SOSTENERE I SURRENI IN OGNI STAGIONE PER UN BENESSERE TOTALE
Approfondimenti scientifici

SOSTENERE I SURRENI IN OGNI STAGIONE PER UN BENESSERE TOTALE

La stanchezza surrenalica  mi affligge personalmente a causa di una malattia genetica, per questo mi affanno tanto a studiarla e ad oggi, stiamo elaborando come team eubiotico, un progetto per poter proporre anche a voi soluzioni di problemi specifici, come questo ed altri ignorati.

Chi soffre di stanchezza surrenale si alza stanco, per non dire spossato, non può mettersi in movimento se non beve un paio di caffè, privo di energia e di motivazione e facilmente perde la concentrazione e l’energia sessuale.

Di notte, anche se si è esausti, non si riesce a prendere sonno perché i pensieri che ci hanno infatistidito di giorno, ci tengono svegli.

Il malfunzionamento dei surreni è anche associato a pensieri confusi, ipoglicemia, infezioni ricorrenti, calo di memoria, mal di testa e desiderio di dolci.

All’origine c’è una reazione eccessivamente prolungata allo stress, che può essere di varia natura, oppure, come nel mio caso, un deficit enzimatico.

Molte forme di ipotiroidismo celano una stanchezza surrenale che, se non curata, non consente in alcun modo la ripresa di una tiroide malata.

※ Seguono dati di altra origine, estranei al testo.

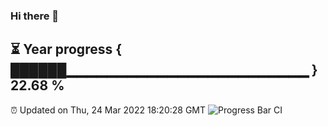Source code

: ### Hi there 👋
⏳ Year progress { ██████▁▁▁▁▁▁▁▁▁▁▁▁▁▁▁▁▁▁▁▁▁▁▁▁ } 22.68 %
---
⏰ Updated on Thu, 24 Mar 2022 18:20:28 GMT
![Progress Bar CI](https://github.com/liununu/liununu/workflows/Progress%20Bar%20CI/badge.svg)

Viceversa, molte forme di stress surrenalico vengono scambiate per ipotiroidismo o esaurimento nervoso, per cui si prescrivono psicofarmaci inutili, visto che la causa non è la psiche, che sembrano calmare i sintomi, ma senza risoluzione, anzi peggiorando nel tempo le cose, come tutto ciò che sicotizza, cioè il correre sempre ovunque, il doping efficientista che ci coprirà la vera ragione dei nostri problemi e che induce nell’organismo la tendenza a presentare malattie a decorso prolungato-cronico e scarsamente rispondenti alle terapie praticate.

Lo stress ci fa produrre adrenalina (e noradrenalina), che determina i cambiamenti fisiologici necessari a sostenere a reazione di lotta o fuga. L’adrenalina è un potentissimo ormone che potrebbe danneggiare le nostre cellule, per mitigarne il rischio il corpo secerne cortisolo ad oltranza, fino ad arrivare, in taluni casi, a un vero e proprio esaurimento surrenalico. Ma nel frattempo, la maggior parte delle persone produce una dose così esagerata di cortisolo e adrenalina da creare un’infinità di problematiche di salute: malattie cardiovascolari, osteoporosi, problemi intestinali, obesità, cancro, ansia e depressione.

Nel breve periodo il cortisolo contribuisce a rilasciare maggior energia, ecco perché certe persone, nei periodi di forte stress, sembrano dare il meglio di sé.

Sappiamo tutti che poi …. CROLLANO!

E meno male, altrimenti non avremmo modo di ricaricarci.

Il problema serio è che senza i nutrienti specifici e necessari, non ci ricarichiamo affatto.

Se cerchiamo cibi zuccherati o caffè, abbiamo solo un apparente ricarica che poi scompensa ulteriormente il sistema ormonale, fino a varcare la soglia dell’irreversibile ed è una soglia davvero molto vicina per molti di noi.

Oltre il 40% degli adulti avverte gli effetti collaterali dello stress, fattore a cui sono in vari modi collegati fra l’80 il 90% delle visite mediche.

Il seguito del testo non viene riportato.